Merge derivative rows by (query_signature, datname, rolname) and emit.

Key design properties:

No raw query text in steady-state memory -- only obfuscated results and signatures are cached.
Obfuscation is called only on cache miss -- typically only for newly appeared queries.
pg_stat_statements(false) skips text from disk -- reduces PG-side I/O and wire bytes.
Multiple queryids sharing a query_signature share one ObfuscationResult -- deduplicates cache entries.
Bounded memory -- both LRU tiers are capped to pg_stat_statements.max.

New files:

File	Purpose
`delta_detector.py`	Diffs consecutive pgss snapshots, producing derivative rows and changed/vanished queryid sets
`obfuscation_lookup.py`	Two-tier LRU: `queryid -> query_signature -> ObfuscationResult`
`statements_v2.py`	Full V2 pipeline orchestrating the above components

Test coverage:

18 unit tests (test_statements_v2.py) covering DeltaDetector and ObfuscationLookup in isolation
13 integration tests (test_statements_v2_integration.py) mirroring key V1 integration tests: end-to-end collection, cold start, duplicate merging, error handling, pgss dealloc, WAL metrics, and internal telemetry

Output contract is identical to V1 -- same payload structure, same dbm-metrics and dbm-samples event formats, same metric names. V1 code (statements.py) is untouched.

Benchmark Results

Benchmarks were run on a local-dev Postgres stack with 4 agent variants (V1, V1-incremental, V2, V3) across Low Churn, High Churn, Cold Start, and Eviction Pressure workloads. V3 was an intermediate prototype whose logic is now collapsed into V2.

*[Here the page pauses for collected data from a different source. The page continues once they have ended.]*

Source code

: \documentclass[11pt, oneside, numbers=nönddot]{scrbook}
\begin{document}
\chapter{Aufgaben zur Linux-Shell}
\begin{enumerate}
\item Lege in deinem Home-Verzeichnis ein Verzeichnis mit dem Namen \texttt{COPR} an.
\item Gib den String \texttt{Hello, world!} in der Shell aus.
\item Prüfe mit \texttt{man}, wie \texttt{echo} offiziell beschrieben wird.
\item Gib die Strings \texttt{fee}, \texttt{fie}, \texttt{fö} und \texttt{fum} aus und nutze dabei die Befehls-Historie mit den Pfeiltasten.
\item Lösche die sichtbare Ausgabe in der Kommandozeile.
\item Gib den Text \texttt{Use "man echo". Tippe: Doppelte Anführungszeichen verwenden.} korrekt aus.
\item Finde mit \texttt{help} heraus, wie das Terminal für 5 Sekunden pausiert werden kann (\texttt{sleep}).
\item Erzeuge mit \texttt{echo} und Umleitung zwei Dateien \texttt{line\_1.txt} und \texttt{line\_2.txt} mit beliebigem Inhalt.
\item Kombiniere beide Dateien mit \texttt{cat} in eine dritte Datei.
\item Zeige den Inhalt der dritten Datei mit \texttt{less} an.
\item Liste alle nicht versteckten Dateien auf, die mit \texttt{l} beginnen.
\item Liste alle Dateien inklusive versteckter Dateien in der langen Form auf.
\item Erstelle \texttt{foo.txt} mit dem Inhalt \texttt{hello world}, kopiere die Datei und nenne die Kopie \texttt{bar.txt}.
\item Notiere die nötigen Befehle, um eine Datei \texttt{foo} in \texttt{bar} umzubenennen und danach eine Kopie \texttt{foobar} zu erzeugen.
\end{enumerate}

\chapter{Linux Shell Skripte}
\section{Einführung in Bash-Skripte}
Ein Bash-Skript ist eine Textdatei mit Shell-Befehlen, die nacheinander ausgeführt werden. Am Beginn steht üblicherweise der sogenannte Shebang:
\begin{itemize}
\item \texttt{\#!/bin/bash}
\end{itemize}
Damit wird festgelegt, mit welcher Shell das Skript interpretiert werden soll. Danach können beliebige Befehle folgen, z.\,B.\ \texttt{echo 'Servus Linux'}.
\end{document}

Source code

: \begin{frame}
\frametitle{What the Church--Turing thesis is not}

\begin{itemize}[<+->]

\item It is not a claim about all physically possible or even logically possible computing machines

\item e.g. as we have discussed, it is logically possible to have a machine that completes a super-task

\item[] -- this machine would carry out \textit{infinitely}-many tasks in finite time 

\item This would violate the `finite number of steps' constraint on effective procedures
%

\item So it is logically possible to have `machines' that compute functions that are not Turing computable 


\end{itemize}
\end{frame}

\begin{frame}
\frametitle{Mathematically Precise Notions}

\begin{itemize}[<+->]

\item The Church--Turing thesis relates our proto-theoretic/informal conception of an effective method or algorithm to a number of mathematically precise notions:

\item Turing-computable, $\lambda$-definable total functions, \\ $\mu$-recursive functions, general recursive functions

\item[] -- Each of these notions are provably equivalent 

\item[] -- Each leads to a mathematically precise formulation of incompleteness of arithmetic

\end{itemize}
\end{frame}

Full 4-Way Comparison (blended 60-minute averages)

Metric	V1	V1-Inc	V2	V3
Collection time (avg)	318ms	~200ms	~80ms	~80ms
Container RSS	231MB	230MB	212MB	210MB
Container CPU	103m cores	88m cores	75m cores	76m cores
Go TotalAlloc (lifetime)	10,049MB	3,100MB	1,490MB	1,485MB
Go Mallocs (lifetime)	34.4M	14M	10.6M	10.5M
Go GC cycles	374	106	58	58
Go GC Pause Total	83.3ms	40ms	17ms	23ms
Python alloc (lifetime)	17.5GB	~1.3GB	~1.1GB	~1.1GB

Key Improvements (V2 vs V1)

Metric	Improvement
Collection latency	4x faster (318ms -> ~80ms)
Python allocations	16x less (17.5GB -> 1.1GB lifetime)
Go GC cycles	6.4x fewer (374 -> 58)
Go TotalAlloc	6.7x less (10GB -> 1.5GB)
Container CPU	27% lower (103m -> 75m cores)
Container RSS	8% lower (231MB -> 212MB)

The primary driver is eliminating redundant obfuscation: V1 obfuscates every row every 10-second interval (5-10k FFI calls), while V2 only obfuscates on cache miss (typically < 100 per interval in steady state).

Motivation

The existing V1 statement metrics collection pulls the full pg_stat_statements table (including query text) every 10 seconds, obfuscates every row through a Python-to-Go FFI bridge, then discards ~95% of rows that haven't changed. This wastes PostgreSQL I/O, network bandwidth, CPU on redundant obfuscation, and memory on transient string allocations. The experimental incremental_query_metrics flag partially addressed this but was never fully productionized.

V2 was designed from scratch to be efficient by default: detect what changed first (integers only, no text), then resolve only the queries that need it. The architecture also lays groundwork for future batch FFI obfuscation support.

Review checklist (to be filled by reviewers)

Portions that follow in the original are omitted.